Published:  09 April, 2014

Secretary of State for Energy & Climate Change Edward Davey has made the positive case for the UK's single energy market, showing how independence would increase people's energy bills.

Launching the UK Government’s Energy Paper analysing the potential impact of independence on Scotland’s energy, Mr Davey argued that because the single UK energy market is ten times the size of Scotland’s energy market, Scottish energy bills are lower.

He listed a range of reasons, including the way investment in transmission and distribution networks are currently shared across the whole of the UK, to the way the subsidies for energy distribution in remote rural areas like the Scottish Highlands and Islands are currently paid for by all British consumers not just Scottish bill payers.

The government’s analysis shows that energy bills in an independent Scotland would be higher by at least £38 a year and perhaps by up to £189, once the full cost of supporting renewables are included. #

In addition, if the full costs of supporting large scale Scottish renewables fell to Scottish bill payers the total potential increase would rise considerably for businesses as well to around £110,000 for energy costs for a medium-sized manufacturer in 2020 and £608,000 for a medium sized manufacturer in 2020.

These figures do not include the costs an independent Scotland would face for its share of decommissioning and legacy costs for old coal and nuclear industries and oil and gas infrastructure.
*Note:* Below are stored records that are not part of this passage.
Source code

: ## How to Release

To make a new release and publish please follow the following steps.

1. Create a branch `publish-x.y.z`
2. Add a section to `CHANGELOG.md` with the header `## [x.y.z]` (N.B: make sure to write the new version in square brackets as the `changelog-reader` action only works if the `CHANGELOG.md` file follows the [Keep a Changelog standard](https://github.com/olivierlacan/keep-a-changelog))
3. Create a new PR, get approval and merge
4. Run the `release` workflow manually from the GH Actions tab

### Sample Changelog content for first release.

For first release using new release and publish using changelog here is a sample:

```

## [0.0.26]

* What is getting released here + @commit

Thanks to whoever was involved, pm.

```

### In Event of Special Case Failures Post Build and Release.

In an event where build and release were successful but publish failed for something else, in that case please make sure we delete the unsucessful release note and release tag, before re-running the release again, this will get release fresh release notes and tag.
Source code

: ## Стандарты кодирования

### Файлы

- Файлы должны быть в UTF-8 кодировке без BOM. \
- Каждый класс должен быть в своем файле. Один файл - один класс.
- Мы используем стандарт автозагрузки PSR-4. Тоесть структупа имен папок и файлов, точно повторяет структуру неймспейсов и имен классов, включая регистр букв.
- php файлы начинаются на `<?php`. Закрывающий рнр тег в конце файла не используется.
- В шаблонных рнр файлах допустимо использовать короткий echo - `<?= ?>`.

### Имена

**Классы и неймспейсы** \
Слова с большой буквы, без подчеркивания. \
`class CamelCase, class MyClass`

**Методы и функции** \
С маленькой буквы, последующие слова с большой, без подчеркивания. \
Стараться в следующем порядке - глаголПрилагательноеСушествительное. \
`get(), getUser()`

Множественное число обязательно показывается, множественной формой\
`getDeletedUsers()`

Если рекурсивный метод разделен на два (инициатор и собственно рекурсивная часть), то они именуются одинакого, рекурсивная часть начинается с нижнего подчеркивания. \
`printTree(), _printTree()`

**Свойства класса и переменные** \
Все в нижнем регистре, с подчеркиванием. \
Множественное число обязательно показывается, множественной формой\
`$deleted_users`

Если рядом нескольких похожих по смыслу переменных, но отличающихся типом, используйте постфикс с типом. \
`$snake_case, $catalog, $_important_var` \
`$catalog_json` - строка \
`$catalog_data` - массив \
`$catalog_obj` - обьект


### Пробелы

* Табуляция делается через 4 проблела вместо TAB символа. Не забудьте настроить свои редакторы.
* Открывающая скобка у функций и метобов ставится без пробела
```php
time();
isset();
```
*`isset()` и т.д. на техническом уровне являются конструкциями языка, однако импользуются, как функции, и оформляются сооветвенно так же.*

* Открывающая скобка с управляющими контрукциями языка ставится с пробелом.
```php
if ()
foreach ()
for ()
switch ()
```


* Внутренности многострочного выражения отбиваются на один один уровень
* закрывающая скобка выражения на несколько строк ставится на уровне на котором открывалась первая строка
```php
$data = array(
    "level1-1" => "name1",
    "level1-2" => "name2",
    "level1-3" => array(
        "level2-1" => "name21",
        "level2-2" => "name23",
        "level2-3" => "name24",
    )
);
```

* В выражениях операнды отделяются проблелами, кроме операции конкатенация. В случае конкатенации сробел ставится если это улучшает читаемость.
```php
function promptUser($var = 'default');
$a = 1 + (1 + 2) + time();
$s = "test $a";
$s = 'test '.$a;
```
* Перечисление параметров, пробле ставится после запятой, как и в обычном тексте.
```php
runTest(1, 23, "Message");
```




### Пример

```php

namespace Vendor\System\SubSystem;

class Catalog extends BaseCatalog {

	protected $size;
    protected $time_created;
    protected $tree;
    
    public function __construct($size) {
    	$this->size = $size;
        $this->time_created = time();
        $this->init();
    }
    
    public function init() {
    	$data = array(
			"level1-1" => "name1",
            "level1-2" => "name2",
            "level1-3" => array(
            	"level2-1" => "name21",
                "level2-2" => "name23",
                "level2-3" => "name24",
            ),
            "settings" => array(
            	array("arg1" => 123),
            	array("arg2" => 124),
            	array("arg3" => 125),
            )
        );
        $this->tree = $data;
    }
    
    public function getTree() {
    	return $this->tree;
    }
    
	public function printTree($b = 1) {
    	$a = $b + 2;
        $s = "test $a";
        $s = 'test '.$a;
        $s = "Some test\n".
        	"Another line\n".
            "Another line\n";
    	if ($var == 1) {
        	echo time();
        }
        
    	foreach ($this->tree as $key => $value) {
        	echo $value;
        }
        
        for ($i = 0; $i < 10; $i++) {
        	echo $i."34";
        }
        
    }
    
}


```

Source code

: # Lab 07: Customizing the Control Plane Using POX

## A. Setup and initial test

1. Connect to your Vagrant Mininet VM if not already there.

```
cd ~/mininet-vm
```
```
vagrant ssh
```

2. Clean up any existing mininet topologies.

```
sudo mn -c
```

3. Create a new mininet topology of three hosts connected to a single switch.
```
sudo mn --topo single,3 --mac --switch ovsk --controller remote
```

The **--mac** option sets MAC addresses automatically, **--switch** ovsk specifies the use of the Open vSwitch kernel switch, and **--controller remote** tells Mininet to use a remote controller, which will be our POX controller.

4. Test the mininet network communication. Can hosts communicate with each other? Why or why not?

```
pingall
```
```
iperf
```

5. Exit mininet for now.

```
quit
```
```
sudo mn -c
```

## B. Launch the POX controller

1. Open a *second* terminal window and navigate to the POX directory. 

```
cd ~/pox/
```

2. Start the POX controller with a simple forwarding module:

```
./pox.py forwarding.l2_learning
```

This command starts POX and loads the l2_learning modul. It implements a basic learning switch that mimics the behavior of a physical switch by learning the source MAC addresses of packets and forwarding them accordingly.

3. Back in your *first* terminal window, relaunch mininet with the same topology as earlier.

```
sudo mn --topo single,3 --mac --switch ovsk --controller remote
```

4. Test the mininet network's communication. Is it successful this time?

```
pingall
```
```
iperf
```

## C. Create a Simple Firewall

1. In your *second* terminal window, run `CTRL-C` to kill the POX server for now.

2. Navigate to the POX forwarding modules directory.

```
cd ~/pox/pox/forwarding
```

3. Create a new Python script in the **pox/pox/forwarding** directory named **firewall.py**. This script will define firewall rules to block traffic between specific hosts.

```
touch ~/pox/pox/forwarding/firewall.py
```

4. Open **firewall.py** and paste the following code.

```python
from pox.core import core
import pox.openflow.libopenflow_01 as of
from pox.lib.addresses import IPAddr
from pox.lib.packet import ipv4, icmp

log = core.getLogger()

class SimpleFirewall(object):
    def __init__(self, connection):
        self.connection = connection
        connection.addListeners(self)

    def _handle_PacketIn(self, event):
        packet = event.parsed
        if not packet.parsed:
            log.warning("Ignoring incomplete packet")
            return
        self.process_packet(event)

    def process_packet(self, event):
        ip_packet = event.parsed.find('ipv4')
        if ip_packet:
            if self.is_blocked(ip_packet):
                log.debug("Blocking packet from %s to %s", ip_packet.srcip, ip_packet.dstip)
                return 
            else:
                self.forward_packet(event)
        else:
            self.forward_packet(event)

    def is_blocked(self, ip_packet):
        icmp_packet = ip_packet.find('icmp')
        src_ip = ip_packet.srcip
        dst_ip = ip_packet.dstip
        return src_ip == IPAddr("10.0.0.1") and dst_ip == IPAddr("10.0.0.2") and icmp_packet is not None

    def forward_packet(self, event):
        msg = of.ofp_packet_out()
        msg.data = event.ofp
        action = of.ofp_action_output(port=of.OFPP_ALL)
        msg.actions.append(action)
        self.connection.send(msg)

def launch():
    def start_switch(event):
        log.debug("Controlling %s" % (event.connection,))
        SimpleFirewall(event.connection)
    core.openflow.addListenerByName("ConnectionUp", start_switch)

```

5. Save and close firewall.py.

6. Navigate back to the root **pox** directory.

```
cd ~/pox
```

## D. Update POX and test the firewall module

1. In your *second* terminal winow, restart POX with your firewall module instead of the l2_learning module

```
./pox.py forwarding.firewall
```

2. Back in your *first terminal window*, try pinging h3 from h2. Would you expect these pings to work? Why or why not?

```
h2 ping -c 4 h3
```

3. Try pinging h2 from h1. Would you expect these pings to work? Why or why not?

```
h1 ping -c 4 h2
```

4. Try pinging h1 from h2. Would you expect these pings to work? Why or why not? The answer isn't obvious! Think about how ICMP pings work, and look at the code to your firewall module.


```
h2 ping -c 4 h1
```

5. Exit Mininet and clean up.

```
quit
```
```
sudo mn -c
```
Nor do they include the likely increased costs for consumers of reduced competition.

“The UK works better together, and our single energy market shows why,” said Mr Davey. “As a United Kingdom, we keep energy bills down for all consumers, regardless of where they live, and this works well, especially for people in Scotland.

“Without unrestricted access to the integrated GB market, the costs of supporting Scottish energy network investment, small-scale renewables and programmes to support remote consumers would fall on Scottish bill payers alone – this would add at least £38 to annual household energy bills and around £110,000 to energy costs for a medium-sized manufacturer in 2020.

“In addition, if the full costs of supporting large scale Scottish renewables fell to Scottish bill payers the total potential increase would rise considerably up to £189 for households and £608,000 for a medium sized manufacturer in 2020”.